Dataset items
# # # #

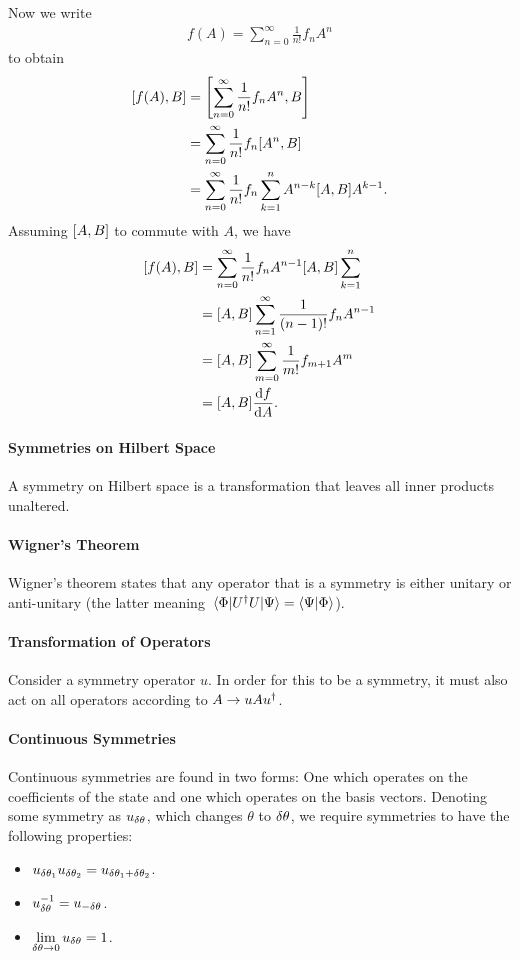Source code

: Now we write
\begin{align*}
	f(A) = \sum\limits_{n = 0}^{\infty}\frac{1}{n!}f_{n}A^{n}
\end{align*}
to obtain
\begin{align*}
	\comm{f(A)}{B} &= \comm{\sum\limits_{n = 0}^{\infty}\frac{1}{n!}f_{n}A^{n}}{B} \\
	               &= \sum\limits_{n = 0}^{\infty}\frac{1}{n!}f_{n}\comm{A^{n}}{B} \\
	               &= \sum\limits_{n = 0}^{\infty}\frac{1}{n!}f_{n}\sum\limits_{k = 1}^{n}A^{n - k}\comm{A}{B}A^{k - 1}.
\end{align*}
Assuming $\comm{A}{B}$ to commute with $A$, we have
\begin{align*}
	\comm{f(A)}{B} &= \sum\limits_{n = 0}^{\infty}\frac{1}{n!}f_{n}A^{n - 1}\comm{A}{B}\sum\limits_{k = 1}^{n} \\
	               &= \comm{A}{B}\sum\limits_{n = 1}^{\infty}\frac{1}{(n - 1)!}f_{n}A^{n - 1} \\
	               &= \comm{A}{B}\sum\limits_{m = 0}^{\infty}\frac{1}{m!}f_{m + 1}A^{m} \\
	               &= \comm{A}{B}\dv{f}{A}.
\end{align*}

\paragraph{Symmetries on Hilbert Space}
A symmetry on Hilbert space is a transformation that leaves all inner products unaltered.

\paragraph{Wigner's Theorem}
Wigner's theorem states that any operator that is a symmetry is either unitary or anti-unitary (the latter meaning $\mel{\Phi}{U^{\dagger}U}{\Psi} = \braket{\Psi}{\Phi}$).

\paragraph{Transformation of Operators}
Consider a symmetry operator $u$. In order for this to be a symmetry, it must also act on all operators according to $A\to uAu^{\dagger}$.

\paragraph{Continuous Symmetries}
Continuous symmetries are found in two forms: One which operates on the coefficients of the state and one which operates on the basis vectors. Denoting some symmetry as $u_{\var{\theta}}$, which changes $\theta$ to $\var{\theta}$, we require symmetries to have the following properties:
\begin{itemize}
	\item $u_{\var{\theta_{1}}}u_{\var{\theta_{2}}} = u_{\var{\theta_{1}} + \var{\theta_{2}}}$.
	\item $u_{\var{\theta}}^{-1} = u_{-\var{\theta}}$.
	\item $\lim\limits_{\var{\theta} \to 0}u_{\var{\theta}} = 1$.
\end{itemize}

# # # #

→ **Task brief**
Each line of the data that holds "dagger" should be copied.

→ **Result of this exercise**
Wigner's theorem states that any operator that is a symmetry is either unitary or anti-unitary (the latter meaning $\mel{\Phi}{U^{\dagger}U}{\Psi} = \braket{\Psi}{\Phi}$).
Consider a symmetry operator $u$. In order for this to be a symmetry, it must also act on all operators according to $A\to uAu^{\dagger}$.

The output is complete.